"if you´re not failing all the time, you´re aiming too low"
These words come from an exceptionally concise, just 9:35 minutes, yet stirring lecture titled On Failure, by Portuguese-born MIT professor Nuno Loureiro, who was assassinated in December 2025 by another Portuguese scientist. Loureiro himself suggested a better title might have been In Praise of Failure, because at its core was a daring proposition: failure is not a mark of shame, but the very engine of creation.
Yet if failure truly is the lifeblood of discovery, why does the scientific establishment still punish it like a crime, rewarding caution, conformity, and incrementalism while quietly suffocating intellectual risk-taking? And how many transformative breakthroughs might have been delayed, subtly distorted, or effectively buried altogether because scientists, fearing ridicule, professional rejection, or even intellectual exile, deliberately chose safe and defensible hypotheses over high-stakes explanatory possibilities?
These thoughts echo reflections I shared two years ago in a post titled “The Recipe of a Capitalist (Revered by Russian Academics) and the Lack of Courses on the Skill of Overcoming Failure,” where I highlighted a remarkable German book that dares to honor stories of failure as much as, if not more than, stories of triumph: Gegen die Diktatur der Gewinner (Against the Dictatorship of the Winners).
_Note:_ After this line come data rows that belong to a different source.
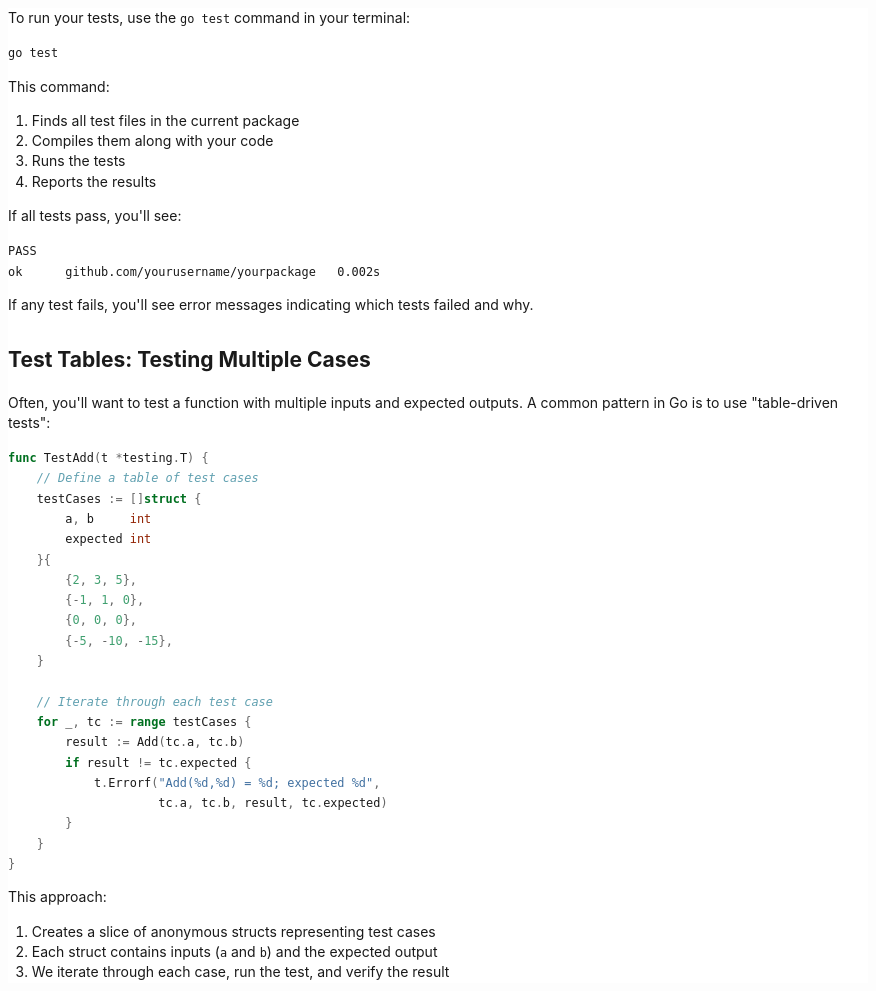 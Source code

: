 To run your tests, use the `go test` command in your terminal:

```
go test
```

This command:

1. Finds all test files in the current package
2. Compiles them along with your code
3. Runs the tests
4. Reports the results

If all tests pass, you'll see:

```
PASS
ok      github.com/yourusername/yourpackage   0.002s
```

If any test fails, you'll see error messages indicating which tests failed and why.

## Test Tables: Testing Multiple Cases

Often, you'll want to test a function with multiple inputs and expected outputs. A common pattern in Go is to use "table-driven tests":

```go
func TestAdd(t *testing.T) {
    // Define a table of test cases
    testCases := []struct {
        a, b     int
        expected int
    }{
        {2, 3, 5},
        {-1, 1, 0},
        {0, 0, 0},
        {-5, -10, -15},
    }
  
    // Iterate through each test case
    for _, tc := range testCases {
        result := Add(tc.a, tc.b)
        if result != tc.expected {
            t.Errorf("Add(%d,%d) = %d; expected %d", 
                     tc.a, tc.b, result, tc.expected)
        }
    }
}
```

This approach:

1. Creates a slice of anonymous structs representing test cases
2. Each struct contains inputs (`a` and `b`) and the expected output
3. We iterate through each case, run the test, and verify the result
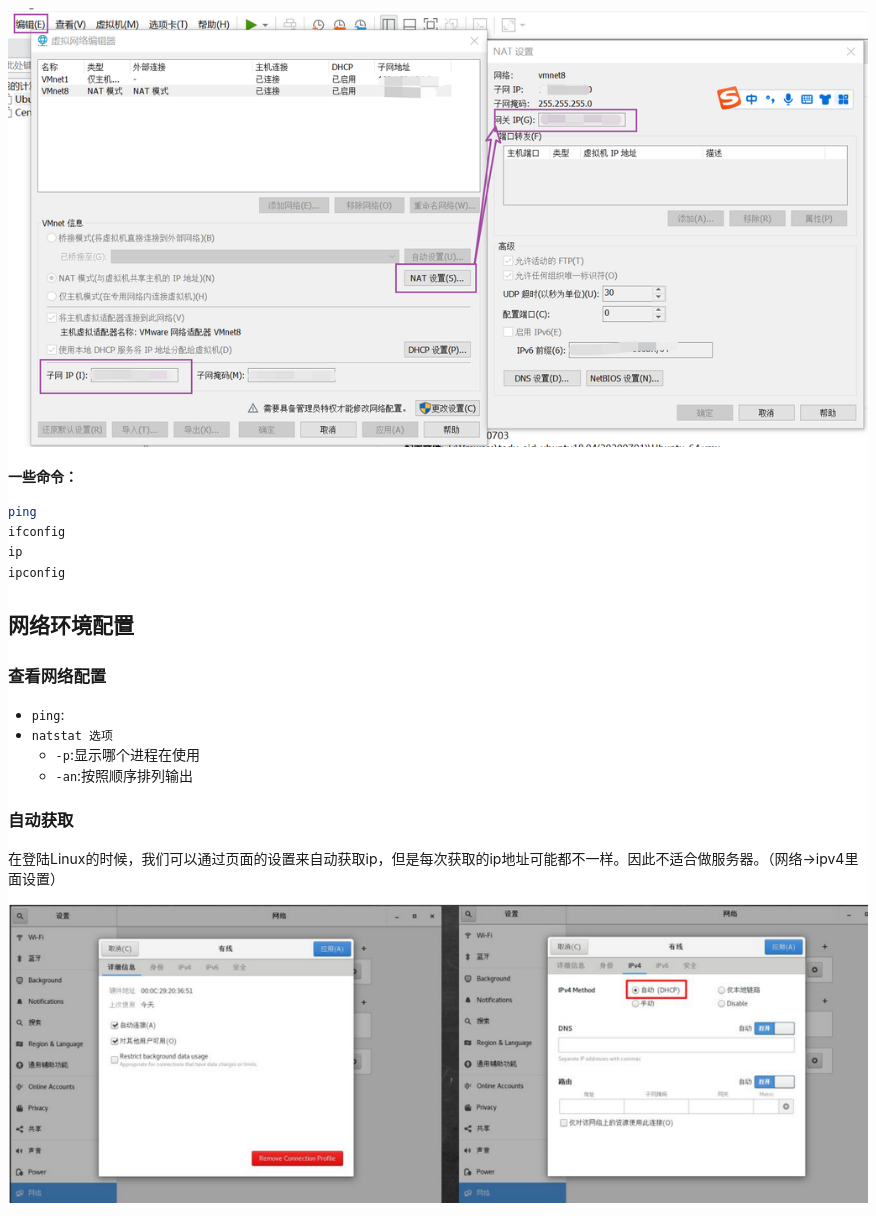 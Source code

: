 ![image-20230426194543287](image/常见命令/image-20230426194543287.png)

**一些命令：**

```bash
ping
ifconfig
ip 
ipconfig
```

## 网络环境配置

### 查看网络配置

- `ping`:
- `natstat 选项`
  - `-p`:显示哪个进程在使用
  - `-an`:按照顺序排列输出

### 自动获取

在登陆Linux的时候，我们可以通过页面的设置来自动获取ip，但是每次获取的ip地址可能都不一样。因此不适合做服务器。（网络->ipv4里面设置）

![image-20230426203228189](image/常见命令/image-20230426203228189.png)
PS - Against this backdrop of reflection on failure and intellectual risk-taking, the empirical record speaks with unusual clarity. Back in 2020 I commented on an article in The Economist reporting that migrants in Germany were more likely than native Germans to start businesses. Two years later, an MIT-led study found that immigrants in the United States are about 80% more likely to found firms than native-born citizens. The latest edition of The Economist demonstrates that the current surge in U.S. startup creation is being driven disproportionately by ethnic minorities and immigrant entrepreneurs. Seen through this lens, the societies that flourish most fully are those courageous enough to embrace people shaped by risk and sharpened by adversity, and thus capable of turning uncertainty into possibilities.